Ask yourself: who's better off, someone in a culture that values charity, mercy and the law, or Rich Tin Pot Dictator of Oilistan the Third?
I reject your silly false choice.
I didn't offer a choice, I offered examples of the two extremes; extreme physical well-being without moral wellbeing, vs a culture that has moral well-being. Left unsaid is that in one with moral well being, you can expect to be able to keep what you earn, even if you're not strong, and be helped if disaster happens.
It is funny that you jumped to the conclusion that I was offering a false choice, though, since that is what your Gates-or-Teresa choice was. Even framed as a comparison, it's unfair-- you compare the effect of Gates and everyone he hired or inspired to work to the living labors of Blessed Teresa as a single person.
Nov '11
Re: Does Virtue Make You Rich?
Foxfier
Astonishing
I reject your silly false choice.
I didn't offer a choice, I offered examples of the two extremes; . . .
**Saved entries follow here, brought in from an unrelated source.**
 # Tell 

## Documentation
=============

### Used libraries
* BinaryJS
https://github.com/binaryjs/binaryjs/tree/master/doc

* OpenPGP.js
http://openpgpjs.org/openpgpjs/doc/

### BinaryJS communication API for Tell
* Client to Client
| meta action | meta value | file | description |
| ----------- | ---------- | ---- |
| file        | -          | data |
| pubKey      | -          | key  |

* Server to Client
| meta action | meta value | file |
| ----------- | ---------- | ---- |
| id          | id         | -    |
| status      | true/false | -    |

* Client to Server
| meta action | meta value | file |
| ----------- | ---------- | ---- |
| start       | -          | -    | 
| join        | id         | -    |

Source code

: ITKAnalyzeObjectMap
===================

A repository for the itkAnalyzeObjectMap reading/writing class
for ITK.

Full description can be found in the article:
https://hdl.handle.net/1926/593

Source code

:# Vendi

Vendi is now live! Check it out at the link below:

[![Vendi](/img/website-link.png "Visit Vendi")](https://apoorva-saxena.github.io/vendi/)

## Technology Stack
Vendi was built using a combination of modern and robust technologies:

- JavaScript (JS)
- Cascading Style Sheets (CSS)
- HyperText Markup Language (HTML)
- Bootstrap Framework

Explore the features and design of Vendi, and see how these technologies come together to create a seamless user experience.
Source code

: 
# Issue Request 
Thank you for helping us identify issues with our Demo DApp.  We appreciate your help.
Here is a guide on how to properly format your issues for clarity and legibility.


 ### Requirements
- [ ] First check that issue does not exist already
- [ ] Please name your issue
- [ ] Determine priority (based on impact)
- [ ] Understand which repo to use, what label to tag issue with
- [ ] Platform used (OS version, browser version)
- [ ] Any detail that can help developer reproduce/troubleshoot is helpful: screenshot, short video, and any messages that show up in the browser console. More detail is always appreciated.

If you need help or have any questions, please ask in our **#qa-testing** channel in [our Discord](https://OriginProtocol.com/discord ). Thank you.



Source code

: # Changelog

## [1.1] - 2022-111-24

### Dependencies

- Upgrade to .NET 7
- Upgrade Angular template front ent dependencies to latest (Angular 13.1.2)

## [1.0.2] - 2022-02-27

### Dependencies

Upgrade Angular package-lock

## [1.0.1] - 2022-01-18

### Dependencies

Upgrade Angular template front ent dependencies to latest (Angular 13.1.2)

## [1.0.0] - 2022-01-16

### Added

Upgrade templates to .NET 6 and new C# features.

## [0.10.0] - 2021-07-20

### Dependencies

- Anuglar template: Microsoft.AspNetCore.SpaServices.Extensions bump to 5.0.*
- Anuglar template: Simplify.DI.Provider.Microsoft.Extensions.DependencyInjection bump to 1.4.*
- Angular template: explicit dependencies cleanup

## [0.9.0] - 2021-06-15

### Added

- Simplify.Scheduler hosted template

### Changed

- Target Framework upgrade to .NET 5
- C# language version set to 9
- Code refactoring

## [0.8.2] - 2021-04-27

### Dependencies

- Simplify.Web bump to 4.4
your Gates-or-Teresa choice . . . Even framed as a comparison, it's unfair-- you compare the effect of Gatesand everyone he hired or inspired to work to the living labors of Blessed Teresa as a single person.
I fairly compared the extremes of two possible ways of benefitting others: productive paid work versus charity work. You responded with the inapt silly false choice of Teresa versus dictator.
A free market society that encourages the development of men like Jobs generates sufficient wealth for everyone so there is no need of a Teresa to go around "pulling [the] dying out of the gutter, cleaning them," whereas an army of Teresas, no matter how blessed, will be insufficient to ameliorate the misery that otherwise exists.
Whence the soap Teresa used to clean the dying? Better from a soap factory with efficient computer-managed production processes? Or by handmaking? Or by miracle? (And whence the money to buy it?)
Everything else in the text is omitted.